The 13 Biggest Financial Fraud from the Classic Age to the Moderns Times

The 13 Biggest Financial Fraud from the Classic Age to the Moderns Times

The Sale of the Roman Empire (193 A.D.)

Fraud Amount: $1 billion in todays money

During unrest in the Roman Empire, the Praetorian Guard (a special army supposedly loyal to the emperor), killed the current emperor and offered the empire to the highest bidder.  The "winner" was Julianus, who came up with a truly astronomical price: 250 gold pieces for every member of the army, which comes out to somewhere around $1 billion in today's money.  Unfortunately, the guards had sold something that didn't belong to them, a classic, if simple, financial fraud.  The new "emperor" was never recognized as such and was quickly deposed.

Julianus was killed in the palace by a soldier in the third month of his reign (june 193 AD)

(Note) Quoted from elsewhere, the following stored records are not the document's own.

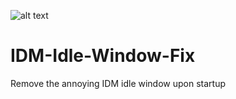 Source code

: ![alt text][header]

# IDM-Idle-Window-Fix
Remove the annoying IDM idle window upon startup

[header]: https://imgur.com/gallery/Rzt3xHf "Repo header"
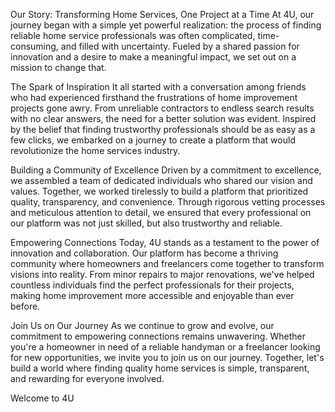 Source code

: Our Story: 
Transforming Home Services, One Project at a Time
At 4U, our journey began with a simple yet powerful realization: the process of finding reliable home service professionals was often complicated, time-consuming, and filled with uncertainty. Fueled by a shared passion for innovation and a desire to make a meaningful impact, we set out on a mission to change that.

The Spark of Inspiration
It all started with a conversation among friends who had experienced firsthand the frustrations of home improvement projects gone awry. From unreliable contractors to endless search results with no clear answers, the need for a better solution was evident. Inspired by the belief that finding trustworthy professionals should be as easy as a few clicks, we embarked on a journey to create a platform that would revolutionize the home services industry.

Building a Community of Excellence
Driven by a commitment to excellence, we assembled a team of dedicated individuals who shared our vision and values. Together, we worked tirelessly to build a platform that prioritized quality, transparency, and convenience. Through rigorous vetting processes and meticulous attention to detail, we ensured that every professional on our platform was not just skilled, but also trustworthy and reliable.

Empowering Connections
Today, 4U stands as a testament to the power of innovation and collaboration. Our platform has become a thriving community where homeowners and freelancers come together to transform visions into reality. From minor repairs to major renovations, we've helped countless individuals find the perfect professionals for their projects, making home improvement more accessible and enjoyable than ever before.

Join Us on Our Journey
As we continue to grow and evolve, our commitment to empowering connections remains unwavering. Whether you're a homeowner in need of a reliable handyman or a freelancer looking for new opportunities, we invite you to join us on our journey. Together, let's build a world where finding quality home services is simple, transparent, and rewarding for everyone involved.

Welcome to 4U
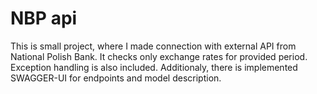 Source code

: # NBP api

This is small project, where I made connection with external API from National Polish Bank. It checks only exchange rates for provided period. Exception handling is also included. Additionaly, there is implemented SWAGGER-UI for endpoints and model description.
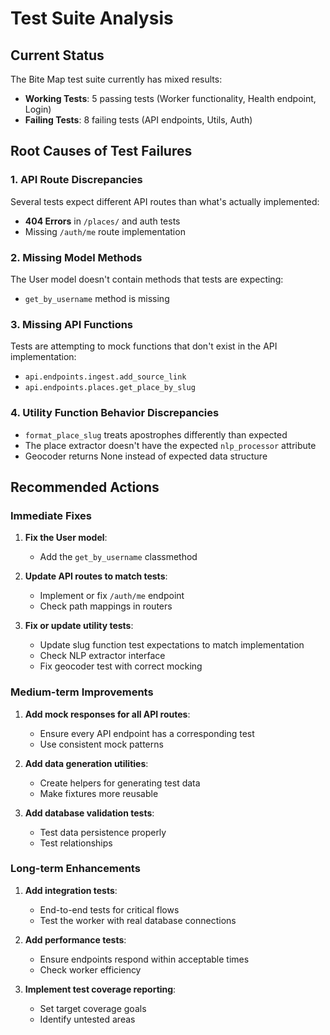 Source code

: # Test Suite Analysis

## Current Status

The Bite Map test suite currently has mixed results:

- **Working Tests**: 5 passing tests (Worker functionality, Health endpoint, Login)
- **Failing Tests**: 8 failing tests (API endpoints, Utils, Auth)

## Root Causes of Test Failures

### 1. API Route Discrepancies

Several tests expect different API routes than what's actually implemented:

- **404 Errors** in `/places/` and auth tests
- Missing `/auth/me` route implementation

### 2. Missing Model Methods

The User model doesn't contain methods that tests are expecting:
- `get_by_username` method is missing

### 3. Missing API Functions

Tests are attempting to mock functions that don't exist in the API implementation:
- `api.endpoints.ingest.add_source_link`
- `api.endpoints.places.get_place_by_slug`

### 4. Utility Function Behavior Discrepancies

- `format_place_slug` treats apostrophes differently than expected
- The place extractor doesn't have the expected `nlp_processor` attribute
- Geocoder returns None instead of expected data structure

## Recommended Actions

### Immediate Fixes

1. **Fix the User model**:
   - Add the `get_by_username` classmethod

2. **Update API routes to match tests**:
   - Implement or fix `/auth/me` endpoint
   - Check path mappings in routers

3. **Fix or update utility tests**:
   - Update slug function test expectations to match implementation
   - Check NLP extractor interface
   - Fix geocoder test with correct mocking

### Medium-term Improvements

1. **Add mock responses for all API routes**:
   - Ensure every API endpoint has a corresponding test
   - Use consistent mock patterns

2. **Add data generation utilities**:
   - Create helpers for generating test data
   - Make fixtures more reusable

3. **Add database validation tests**:
   - Test data persistence properly
   - Test relationships

### Long-term Enhancements

1. **Add integration tests**:
   - End-to-end tests for critical flows
   - Test the worker with real database connections

2. **Add performance tests**:
   - Ensure endpoints respond within acceptable times
   - Check worker efficiency

3. **Implement test coverage reporting**:
   - Set target coverage goals
   - Identify untested areas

The Mississippi Scheme (1719)

When Scottish financial genius John Law started a company to develop the then-wilderness Louisiana, he saw nothing wrong with hyping the possibilties rather than the reality.  He convinced investors (including the French government) to back his development scheme.  Shares in his company skyrocketed and French currency increased in value, since it was widely believed France would gain a mountain of gold and silver from what was then only a swampy backwater.  When investors actually received what Louisiana was like, shared plummeted.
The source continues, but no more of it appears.